[Dataset records]

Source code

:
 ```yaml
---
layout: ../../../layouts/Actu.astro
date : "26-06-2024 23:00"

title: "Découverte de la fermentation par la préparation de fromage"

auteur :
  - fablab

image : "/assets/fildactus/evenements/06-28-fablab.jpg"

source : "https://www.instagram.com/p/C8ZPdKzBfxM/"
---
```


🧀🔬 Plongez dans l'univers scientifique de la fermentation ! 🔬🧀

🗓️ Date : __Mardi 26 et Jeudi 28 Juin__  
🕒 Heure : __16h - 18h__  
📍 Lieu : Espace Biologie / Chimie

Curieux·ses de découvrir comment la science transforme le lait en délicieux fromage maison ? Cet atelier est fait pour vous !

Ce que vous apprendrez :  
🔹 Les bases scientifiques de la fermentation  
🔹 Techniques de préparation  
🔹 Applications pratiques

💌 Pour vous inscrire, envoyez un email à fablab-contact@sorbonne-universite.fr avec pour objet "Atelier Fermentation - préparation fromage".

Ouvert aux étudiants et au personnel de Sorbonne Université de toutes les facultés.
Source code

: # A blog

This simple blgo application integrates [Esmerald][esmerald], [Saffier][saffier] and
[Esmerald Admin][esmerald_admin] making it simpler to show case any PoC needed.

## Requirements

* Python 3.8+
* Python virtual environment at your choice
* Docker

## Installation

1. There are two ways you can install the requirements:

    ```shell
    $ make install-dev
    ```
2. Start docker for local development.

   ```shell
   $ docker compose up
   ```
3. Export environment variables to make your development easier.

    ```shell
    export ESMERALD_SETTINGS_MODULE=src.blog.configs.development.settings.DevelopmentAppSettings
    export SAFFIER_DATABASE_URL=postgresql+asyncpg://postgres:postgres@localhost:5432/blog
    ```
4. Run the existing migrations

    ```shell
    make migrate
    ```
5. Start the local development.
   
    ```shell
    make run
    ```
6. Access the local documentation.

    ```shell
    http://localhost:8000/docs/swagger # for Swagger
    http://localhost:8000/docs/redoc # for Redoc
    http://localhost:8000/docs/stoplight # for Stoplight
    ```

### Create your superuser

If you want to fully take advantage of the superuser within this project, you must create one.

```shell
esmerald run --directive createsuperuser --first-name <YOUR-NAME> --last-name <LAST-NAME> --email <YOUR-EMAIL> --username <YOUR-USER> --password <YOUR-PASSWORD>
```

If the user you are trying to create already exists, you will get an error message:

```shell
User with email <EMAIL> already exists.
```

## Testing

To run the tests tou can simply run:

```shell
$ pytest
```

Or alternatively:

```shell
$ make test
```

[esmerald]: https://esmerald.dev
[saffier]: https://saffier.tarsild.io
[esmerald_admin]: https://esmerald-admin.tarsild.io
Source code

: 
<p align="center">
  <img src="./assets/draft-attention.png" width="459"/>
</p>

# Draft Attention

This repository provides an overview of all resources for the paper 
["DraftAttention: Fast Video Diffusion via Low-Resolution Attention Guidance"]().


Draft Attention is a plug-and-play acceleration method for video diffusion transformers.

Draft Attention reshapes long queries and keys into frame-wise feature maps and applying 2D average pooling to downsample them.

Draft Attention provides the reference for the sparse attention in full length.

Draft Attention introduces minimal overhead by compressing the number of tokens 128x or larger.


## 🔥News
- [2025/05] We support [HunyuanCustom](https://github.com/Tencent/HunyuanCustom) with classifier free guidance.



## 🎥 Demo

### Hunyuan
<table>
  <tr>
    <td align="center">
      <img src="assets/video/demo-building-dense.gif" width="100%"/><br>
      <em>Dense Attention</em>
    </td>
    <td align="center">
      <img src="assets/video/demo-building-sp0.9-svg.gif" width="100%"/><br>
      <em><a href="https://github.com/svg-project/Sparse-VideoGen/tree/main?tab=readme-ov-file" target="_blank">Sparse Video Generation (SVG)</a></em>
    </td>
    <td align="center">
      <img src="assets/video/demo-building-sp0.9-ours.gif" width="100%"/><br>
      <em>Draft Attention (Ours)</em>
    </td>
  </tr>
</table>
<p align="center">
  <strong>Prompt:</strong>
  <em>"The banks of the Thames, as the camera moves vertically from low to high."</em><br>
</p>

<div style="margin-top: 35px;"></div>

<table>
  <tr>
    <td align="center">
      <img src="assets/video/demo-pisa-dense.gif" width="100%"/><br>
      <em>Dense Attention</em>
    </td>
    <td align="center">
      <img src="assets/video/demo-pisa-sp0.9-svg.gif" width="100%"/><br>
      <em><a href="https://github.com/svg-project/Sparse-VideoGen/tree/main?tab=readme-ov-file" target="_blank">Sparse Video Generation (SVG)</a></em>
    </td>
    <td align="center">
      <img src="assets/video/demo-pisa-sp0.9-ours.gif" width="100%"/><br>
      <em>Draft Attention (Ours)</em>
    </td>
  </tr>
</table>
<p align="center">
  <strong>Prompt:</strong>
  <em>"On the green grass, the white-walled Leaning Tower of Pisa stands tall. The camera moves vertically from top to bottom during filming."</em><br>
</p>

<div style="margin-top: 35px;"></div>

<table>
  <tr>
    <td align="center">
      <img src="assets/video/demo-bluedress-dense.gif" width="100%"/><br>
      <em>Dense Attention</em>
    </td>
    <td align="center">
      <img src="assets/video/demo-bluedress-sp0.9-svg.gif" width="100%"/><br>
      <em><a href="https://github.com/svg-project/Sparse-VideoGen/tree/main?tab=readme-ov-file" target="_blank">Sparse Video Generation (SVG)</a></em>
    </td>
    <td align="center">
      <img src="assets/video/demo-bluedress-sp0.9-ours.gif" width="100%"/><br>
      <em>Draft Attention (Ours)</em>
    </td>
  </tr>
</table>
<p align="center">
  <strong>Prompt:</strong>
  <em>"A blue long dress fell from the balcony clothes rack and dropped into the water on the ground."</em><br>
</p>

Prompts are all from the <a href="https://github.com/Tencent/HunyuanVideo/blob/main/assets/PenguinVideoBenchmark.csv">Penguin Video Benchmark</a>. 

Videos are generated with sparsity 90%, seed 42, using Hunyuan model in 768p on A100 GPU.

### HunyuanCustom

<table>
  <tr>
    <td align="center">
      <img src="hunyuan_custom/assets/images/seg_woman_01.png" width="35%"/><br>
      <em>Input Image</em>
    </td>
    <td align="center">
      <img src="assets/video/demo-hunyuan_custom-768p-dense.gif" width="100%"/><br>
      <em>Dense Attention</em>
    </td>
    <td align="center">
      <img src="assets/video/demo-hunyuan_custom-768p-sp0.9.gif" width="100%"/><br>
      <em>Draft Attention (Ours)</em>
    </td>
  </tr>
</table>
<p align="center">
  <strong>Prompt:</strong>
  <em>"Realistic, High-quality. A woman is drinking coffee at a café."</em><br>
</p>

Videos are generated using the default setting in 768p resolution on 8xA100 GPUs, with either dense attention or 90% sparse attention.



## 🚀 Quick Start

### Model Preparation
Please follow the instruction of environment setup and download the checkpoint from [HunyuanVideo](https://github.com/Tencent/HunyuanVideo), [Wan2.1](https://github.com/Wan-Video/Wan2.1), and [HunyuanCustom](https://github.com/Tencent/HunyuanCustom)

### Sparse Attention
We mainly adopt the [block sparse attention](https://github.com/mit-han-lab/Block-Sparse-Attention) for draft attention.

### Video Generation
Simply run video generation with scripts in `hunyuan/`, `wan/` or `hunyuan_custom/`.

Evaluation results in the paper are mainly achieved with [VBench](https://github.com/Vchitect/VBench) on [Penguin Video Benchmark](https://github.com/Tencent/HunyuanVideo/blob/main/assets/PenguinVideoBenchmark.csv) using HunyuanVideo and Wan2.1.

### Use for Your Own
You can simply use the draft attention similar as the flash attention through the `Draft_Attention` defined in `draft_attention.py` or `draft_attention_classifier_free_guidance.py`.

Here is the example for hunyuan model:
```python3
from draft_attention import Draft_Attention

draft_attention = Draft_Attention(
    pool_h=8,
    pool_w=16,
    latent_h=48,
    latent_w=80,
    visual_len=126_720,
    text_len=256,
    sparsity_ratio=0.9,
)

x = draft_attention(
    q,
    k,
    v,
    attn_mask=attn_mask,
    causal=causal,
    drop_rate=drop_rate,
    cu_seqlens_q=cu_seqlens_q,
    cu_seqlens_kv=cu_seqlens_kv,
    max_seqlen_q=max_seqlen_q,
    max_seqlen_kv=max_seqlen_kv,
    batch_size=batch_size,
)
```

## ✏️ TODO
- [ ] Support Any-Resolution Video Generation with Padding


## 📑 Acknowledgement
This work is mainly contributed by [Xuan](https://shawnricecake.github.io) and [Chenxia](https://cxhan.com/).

## Aim of the task
Check each line of the entries, and copy the ones that contain "pour".

## Answer space
Curieux·ses de découvrir comment la science transforme le lait en délicieux fromage maison ? Cet atelier est fait pour vous !
💌 Pour vous inscrire, envoyez un email à fablab-contact@sorbonne-universite.fr avec pour objet "Atelier Fermentation - préparation fromage".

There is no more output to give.